How much does population density really affect the spread of COVID-19? (Spoiler: not much and it could even be a good thing.) So, what else is at play? Here’s what the literature and data tell us.
The World Bank recently released findings regarding the role of urban density in the spread of COVID-19 based on evidence from China.1 Although some commentators equate higher population density with higher rates of infection and vice-versa,2 the World Bank data suggest that there’s no significant causality between the two. Further, using neighborhood testing data from New York City, our analysis amplifies the existing literature and confirms that density is only one of many factors that influence vulnerability to COVID-19.
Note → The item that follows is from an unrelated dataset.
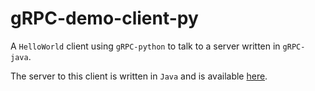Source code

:# gRPC-demo-client-py

A `HelloWorld` client using `gRPC-python` to talk to a server written in `gRPC-java`.

The server to this client is written in `Java` and is available [here](https://github.com/tripathi-gaurav/gRPC-demo-server).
Density Matters, But Not Much
In theory, population density increases the contact rate of an individual, thereby increasing the reproduction number (also called R by epidemiologists) of the virus and leading to larger outbreaks. For example, prisons and factories have emerged as outbreak locations throughout this pandemic. County-level analysis also finds a positive correlation between population density and the number of confirmed cases, but the effect is relatively small.3
Other evidence, however, indicates that density is not the only factor. For example, some of the world’s most densely populated cities in East and Southeast Asia have had very low levels of infection compared to more sprawling cities in the US. Despite boasting high population densities, international cities like Seoul, Tokyo, and Hong Kong yield a combined total of 35,064 confirmed cases, far below NYC’s total count.4 Within the US, outbreaks have occurred in rural and suburban counties, not just big cities (Figure 1). Similarly, a recent study of COVID-19 cases in Chicago found no correlation between population density and infection rates.5
Figure 1. COVID-19 United States Cases by County
A correlation analysis of NYC neighborhoods reveals similar findings. In fact, the association between density and cases per 100,000 at the borough level is negative (-0.63), which, although too small to conclude a negative correlation, does go against the idea that higher density is associated with more infections. For example, despite being the most densely populated borough in the city, Manhattan has been relatively spared compared to its neighbors (Table 1). And this can’t be explained away by the borough’s large population outflows early in the crisis—and resulting decrease in density—which don’t change the conclusion. Meanwhile, Staten Island has the second-highest number of cases per 100,000 people but the lowest population density of the five boroughs.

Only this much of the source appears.